Introduction
The goal of this post is to provide basics of Web Assessmbly (abbreviated “Wasm”), so the next time you encounter it, you will be able to understand it and test it.
I will not cover all the available instructions as documentation exists for that (see a bit below), but I will try to give you the keys to understand any Wasm code.
Documentation
The documentation for all the instructions in Wasm is available here: https://github.com/sunfishcode/wasm-reference-manual/blob/master/WebAssembly.md
Moreover, a good picture of how to write Wasm code can be found here:
https://learnxinyminutes.com/docs/wasm/
If there is documentation, why this post?
It’s simple:
- Not everybody has basics on how to read assembly code and the tools to handle Wasm are not numerous
- The mentioned documentation (which is the official one) is, in my opinion, not the most comprehensive one.
So the goal is to address these two points.
Disclaimer
I’m not a professional reverse engineer, nor Wasm expert, this post is the sum of the knowledge I acquired while tinkering with Wasm, which is, in my opinion, a very interesting technology.
That being said, you now know that you absolutely won’t become a Wasm master just by reading this. If you are interested after your reading, I encourage you the create yourself your own lab and experiment on your own.
What are the required tools?
In fact, in this post, I will use only one tool that most of us already have on his/her computer: Google Chrome.
I won’t speak about Firefox, because I had some various bugs with it at the time of the writing.
Other tools already exist but won’t be discussed in detailed in this post, such as https://github.com/WebAssembly/wabt which is very useful to find quickly specific things and do some simple checks.
Created toolkit
I created a toolkit to help the memory inspection of a Wasm application:
https://github.com/ExcelliumSA/WASMToolkit
More features are to come, but it will take some time.
Support/example
For this post, I have created a beginner-level challenge: https://github.com/ExcelliumSA/WASM-lab. It is also deployed here: https://excelliumsa.github.io/WASM-lab/.
On this challenge, the Wasm is simple to understand, and the flag is easy to get once you understand the code.
Let’s go!
Where do we start?
On arrival on the challenge’s page, you can see the following interface:
The HTML code behind the interface is the following:
We can see that a “lab.js” is loaded and that the input field is named “password”.

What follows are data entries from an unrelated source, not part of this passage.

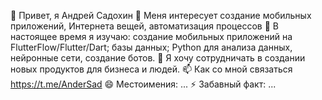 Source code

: 👋 Привет, я Андрей Садохин
👀 Меня интересует создание мобильных приложений, Интернета вещей, автоматизация процессов
🌱 В настоящее время я изучаю: создание мобильных приложений на FlutterFlow/Flutter/Dart; базы данных; Python для анализа данных, нейронные сети, создание ботов.
💞️ Я хочу сотрудничать в создании новых продуктов для бизнеса и людей.
📫 Как со мной связаться https://t.me/AnderSad
😄 Местоимения: ...
⚡ Забавный факт: ...
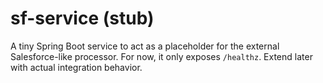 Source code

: 
# sf-service (stub)

A tiny Spring Boot service to act as a placeholder for the external Salesforce-like processor.
For now, it only exposes `/healthz`. Extend later with actual integration behavior.
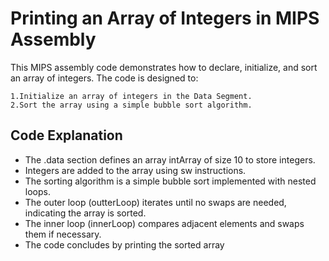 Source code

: # Printing an Array of Integers in MIPS Assembly

This MIPS assembly code demonstrates how to declare, initialize, and sort an array of integers. The code is designed to:

    1.Initialize an array of integers in the Data Segment.
    2.Sort the array using a simple bubble sort algorithm.

## Code Explanation
- The .data section defines an array intArray of size 10 to store integers.
- Integers are added to the array using sw instructions.
- The sorting algorithm is a simple bubble sort implemented with nested loops.
- The outer loop (outterLoop) iterates until no swaps are needed, indicating the array is sorted.
- The inner loop (innerLoop) compares adjacent elements and swaps them if necessary.
- The code concludes by printing the sorted array
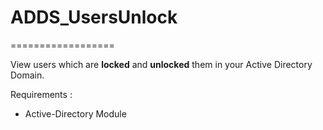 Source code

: # ADDS_UsersUnlock
==================

View users which are **locked** and **unlocked** them in your Active Directory Domain. 

Requirements : 
 * Active-Directory Module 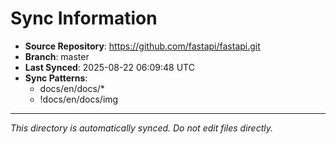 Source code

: # Sync Information

- **Source Repository**: https://github.com/fastapi/fastapi.git
- **Branch**: master
- **Last Synced**: 2025-08-22 06:09:48 UTC
- **Sync Patterns**:
  - docs/en/docs/*
  - !docs/en/docs/img

---
*This directory is automatically synced. Do not edit files directly.*
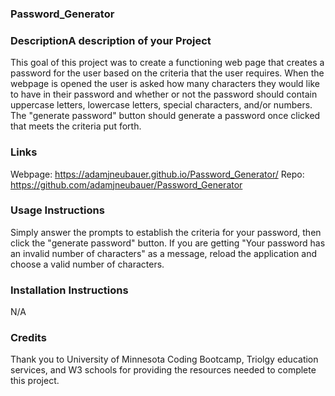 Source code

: ### Password_Generator

### DescriptionA description of your Project 

This goal of this project was to create a functioning web page that creates a password for the user based on the criteria that the user requires. When the webpage is opened the user is asked how many characters they would like to have in their password and whether or not the password should contain uppercase letters, lowercase letters, special characters, and/or numbers. The "generate password" button should generate a password once clicked that meets the criteria put forth.

### Links

Webpage: https://adamjneubauer.github.io/Password_Generator/
Repo: https://github.com/adamjneubauer/Password_Generator

### Usage Instructions

Simply answer the prompts to establish the criteria for your password, then click the "generate password" button. If you are getting "Your password has an invalid number of characters" as a message, reload the application and choose a valid number of characters.

### Installation Instructions 

N/A

### Credits

Thank you to University of Minnesota Coding Bootcamp, Triolgy education services, and W3 schools for providing the resources needed to complete this project.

The sources loaded by the browser for this application are the followings:
Great, we can see the “lab.js” file and other files that seem related to Wasm.
Let’s check what’s happening in the “run_ws” JavaScript function regarding the password field seen in the HTML code:
So, what’s happening inside this function? The input field “password” is retrieved and passed to a mysterious “allocateUTF8” function and the result is then passed to a “Module._checkPassword” function. The return value of this function seems to indicate whether the password is the correct one or not. That sounds good to me!
Okay, but we need to know what “allocateUTF8” and “_checkPassword” are doing.
By looking into the “lab.js” file, we can have our first clues:
We could go deeper to fully understand what’s happening, but I’ll spare you the trouble since it’s not the topic of this post. This function gets a JavaScript string and convert it to a Wasm compatible object by allocating some space on the stack of the Wasm program and copying the content of the string to the newly allocated space. The compatible object is a pointer to the start of the allocated space.
By searching the “_checkPassword” string in the “lab.js” file, we can find the following definition:
With the call to the createWasm function above, it seems that the “checkPassword” function is called from the Wasm…. Let’s dive together!
Firsts steps in wasm
First thing first, how do we open the Wasm code in Chrome?
In the Chrome’s developer tools, there is a “Source” tab. In this tab, if you select “Page” on the left menu, you will find a “lab.wasm” file, that’s what we are looking for.
Now, where is the checkPassword function in this file?
It’s easy to find it when performing a Ctrl+F:
Here it is! At the top of the file. Ignore the numerous declarations of local variables at the 0x001f3, this Wasm (as many other) has the bad habit to use new variable instead of reusing the existing one. All the variables are declared at the start of the function.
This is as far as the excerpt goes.